For the bank shots, more care is required in the setup. I first carefully placed balls at all actual and "ghost" ball locations shown in the diagram, being careful everything was in a straight line. Then I tapped down on both the CB and OB positions. Then I hit a bunch of shots until I got the CB to stop in place with no sidespin. The setup requires more care, but when you hit the right shot, it is obvious based on the CB reaction.

I hope you and others will try again. It is not nearly as difficult as you make it out to be, and you don't need any special equipment or measuring devices (other than a cue, balls, and two cubes of chalk).

Thank you for the comments, and for trying,
Dave
 

JessEm

AzB Goldmember
Silver Member
Certainly not a "racist" shirt lol

Besides, 'Non-English speaking' isn't a race.

If anyone seriously says it's racist they're a flaming Marxist.
 

dr_dave

Instructional Author
Gold Member
Silver Member
Certainly not a "racist" shirt lol

Besides, 'Non-English speaking' isn't a race.

If anyone seriously says it's racist they're a flaming Marxist.
If there were a "race" of people who were unable to read and speak English and who also hated pool and pool physics by nature, then maybe there would be just cause to consider the "Got English?" T-shirt as racist. :grin-square:

Thanks,
Dave
 

Meucciplayer

AzB Silver Member
Silver Member
If anyone seriously says it's racist they're a flaming Marxist.

Can't remember reading anything about "Got English T-shirts" in "Capital".
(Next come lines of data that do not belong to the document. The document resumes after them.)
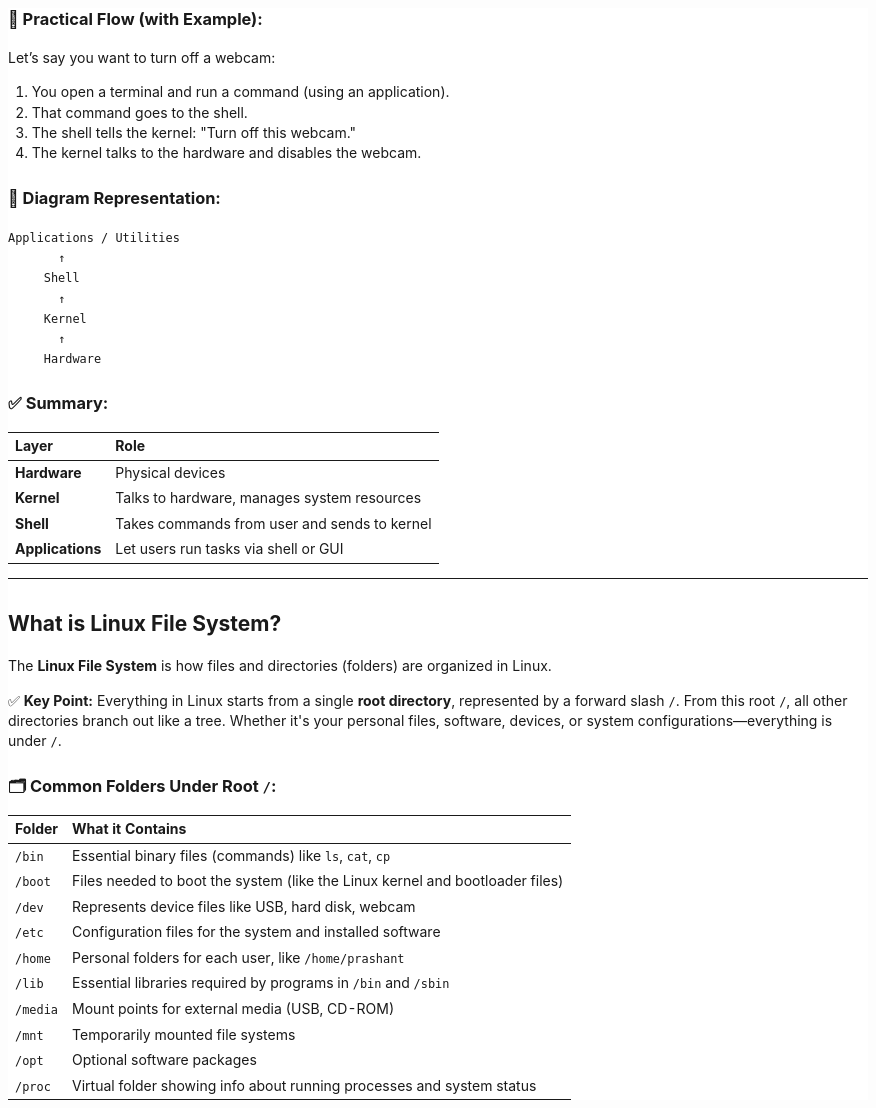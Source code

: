 ### 🔁 Practical Flow (with Example):
Let’s say you want to turn off a webcam:
1.  You open a terminal and run a command (using an application).
2.  That command goes to the shell.
3.  The shell tells the kernel: "Turn off this webcam."
4.  The kernel talks to the hardware and disables the webcam.

### 🧠 Diagram Representation:
```
Applications / Utilities
       ↑
     Shell
       ↑
     Kernel
       ↑
     Hardware
```

### ✅ Summary:

| Layer         | Role                                      |
| :------------ | :---------------------------------------- |
| **Hardware** | Physical devices                          |
| **Kernel** | Talks to hardware, manages system resources|
| **Shell** | Takes commands from user and sends to kernel|
| **Applications**| Let users run tasks via shell or GUI      |

</section>

---

<section id=12>

## What is Linux File System?

The **Linux File System** is how files and directories (folders) are organized in Linux.

✅ **Key Point:** Everything in Linux starts from a single **root directory**, represented by a forward slash `/`. From this root `/`, all other directories branch out like a tree. Whether it's your personal files, software, devices, or system configurations—everything is under `/`.

### 🗂️ Common Folders Under Root `/`:

| Folder      | What it Contains                                          |
| :---------- | :-------------------------------------------------------- |
| `/bin`      | Essential binary files (commands) like `ls`, `cat`, `cp`  |
| `/boot`     | Files needed to boot the system (like the Linux kernel and bootloader files)|
| `/dev`      | Represents device files like USB, hard disk, webcam       |
| `/etc`      | Configuration files for the system and installed software |
| `/home`     | Personal folders for each user, like `/home/prashant`     |
| `/lib`      | Essential libraries required by programs in `/bin` and `/sbin`|
| `/media`    | Mount points for external media (USB, CD-ROM)             |
| `/mnt`      | Temporarily mounted file systems                          |
| `/opt`      | Optional software packages                                |
| `/proc`     | Virtual folder showing info about running processes and system status|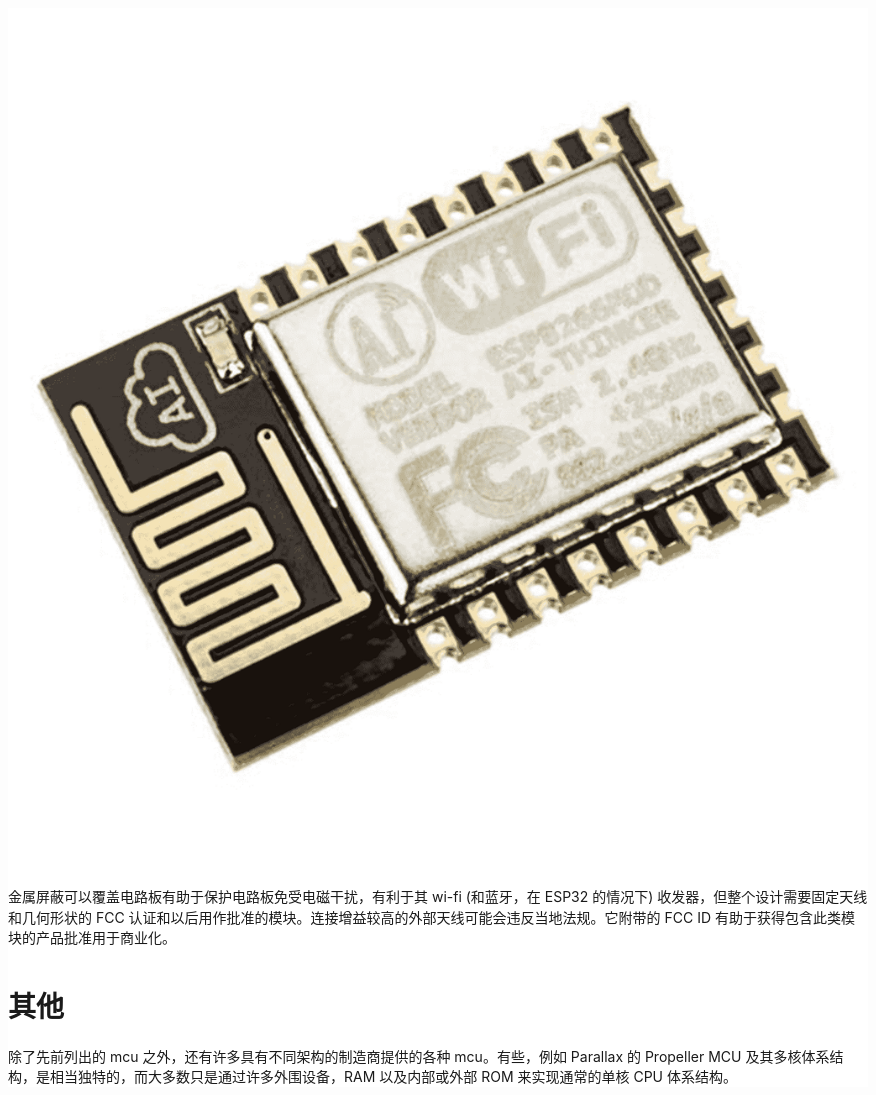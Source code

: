 ![](img/e66a9c6a-5202-4624-ac38-6a6d2b8273ca.png)

金属屏蔽可以覆盖电路板有助于保护电路板免受电磁干扰，有利于其 wi-fi (和蓝牙，在 ESP32 的情况下) 收发器，但整个设计需要固定天线和几何形状的 FCC 认证和以后用作批准的模块。连接增益较高的外部天线可能会违反当地法规。它附带的 FCC ID 有助于获得包含此类模块的产品批准用于商业化。

# 其他

除了先前列出的 mcu 之外，还有许多具有不同架构的制造商提供的各种 mcu。有些，例如 Parallax 的 Propeller MCU 及其多核体系结构，是相当独特的，而大多数只是通过许多外围设备，RAM 以及内部或外部 ROM 来实现通常的单核 CPU 体系结构。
Yeah, I'm proudly wearing one. Not really a Marxist, though. Flaming DrDave fan, however :)
 

dr_dave

Instructional Author
Gold Member
Silver Member
Flaming DrDave fan, however :)
Thank you.

Now returning to the point of the thread:

If you have convenient access to one or more Diamond tables of any model (Pro, Pro Am, Smart Table), make (Blue, Black and Red label), and size (7', 8', 9'), please try out the procedure in the video or the two sets of shot in the handout and let us know if the tables play "on system" or not. If not, please let us know approximately how much the table(s) go short or long.